Posted In Chancery, M&A


Houseman v. Sagerman, C.A. No. 8897-VCG (Del. Ch. July 20, 2021)

A merger agreement between a subsidiary of Healthport Technologies, LLC and Universata, Inc., gave the owners of 72 percent of Universata’s stock (the “Owners”) the power to appoint a Shareholders’ Representative. Among other responsibilities, the Shareholders’ Representative was charged with “disbursing among the Shareholders the cash portion of the Purchase Price and any other payments paid to Shareholders under this Agreement.” 

Litigation ensued addressing alleged wrongdoing of the Shareholders’ Representative in the administering the merger proceeds, and the matter was referred to a Special Master. In challenging the conduct of the Shareholders’ Representative, the plaintiffs argued that entire fairness was the appropriate standard of review and that the Shareholders’ Representative should bear the burden of establishing that its determinations were fair to all stockholders. The Special Master concluded that an abuse of discretion standard was appropriate.
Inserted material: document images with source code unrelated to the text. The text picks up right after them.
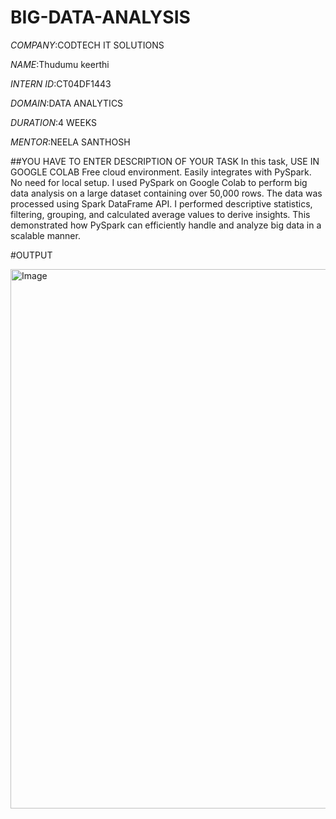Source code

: # BIG-DATA-ANALYSIS

*COMPANY*:CODTECH IT SOLUTIONS

*NAME*:Thudumu keerthi

*INTERN ID*:CT04DF1443

*DOMAIN*:DATA ANALYTICS

*DURATION*:4 WEEKS

*MENTOR*:NEELA SANTHOSH

##YOU HAVE TO ENTER DESCRIPTION OF YOUR TASK In this task, USE IN GOOGLE COLAB Free cloud environment. Easily integrates with PySpark. No need for local setup. I used PySpark on Google Colab to perform big data analysis on a large dataset containing over 50,000 rows. The data was processed using Spark DataFrame API. I performed descriptive statistics, filtering, grouping, and calculated average values to derive insights. This demonstrated how PySpark can efficiently handle and analyze big data in a scalable manner.

#OUTPUT

<img width="863" alt="Image" src="https://github.com/user-attachments/assets/249a0c07-ef48-4d25-b2b2-b59a0d03a8dc" />

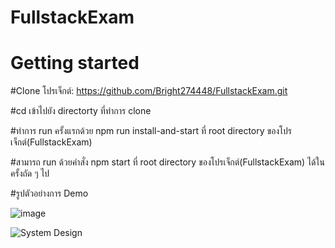 # FullstackExam
# Getting started

#Clone โปรเจ็กต์:
https://github.com/Bright274448/FullstackExam.git

#cd เข้าไปยัง directorty ที่ทำการ clone

#ทำการ run ครั้งแรกด้วย npm run install-and-start ที่ root directory ของโปรเจ็กต์(FullstackExam)

#สามารถ run ด้วยคำสั่ง npm start ที่ root directory ของโปรเจ็กต์(FullstackExam) ได้ในครั้งถัด ๆ ไป

#รูปตัวอย่างการ Demo

![image](https://github.com/Bright274448/ExamShortenerUrl/assets/76517020/24e2fdd2-6eb5-4102-8ffb-9a2017b74af2)



![System Design](https://github.com/Bright274448/ExamShortenerUrl/assets/76517020/58f682de-3355-4ec4-bae3-c4086345f19d)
The Court of Chancery, upon de novo review of the Special Master’s report, noted that a Shareholders’ Representative, as attorney-in-fact for other shareholders, “generally assumes the obligations of a fiduciary.” However, the powers and duties of such a representative can be modified and circumscribed by contract. Here, the merger agreement indicated that “[t]he Shareholders’ Representative shall not have any duties or responsibilities except those expressly set forth in this Agreement.” Under the merger agreement, the Shareholders’ Representative was empowered to “do[] any and all things and tak[e] any and all action that the Shareholders’ Representative, in such Person’s sole and absolute discretion, may consider necessary, proper, or convenient in connection with or to carry out … the transactions contemplated by this Agreement.” The Court interpreted that language as requiring that conduct be measured by the subjective good faith of Shareholders’ Representative. So long as the Shareholders’ Representative actually concluded in good faith that specific acts were “necessary, proper or convenient” to protect the interests of all shareholders, the Shareholders’ Representative was empowered to take such acts, and all shareholders, even those who did not sign the merger agreement, were bound to such determinations.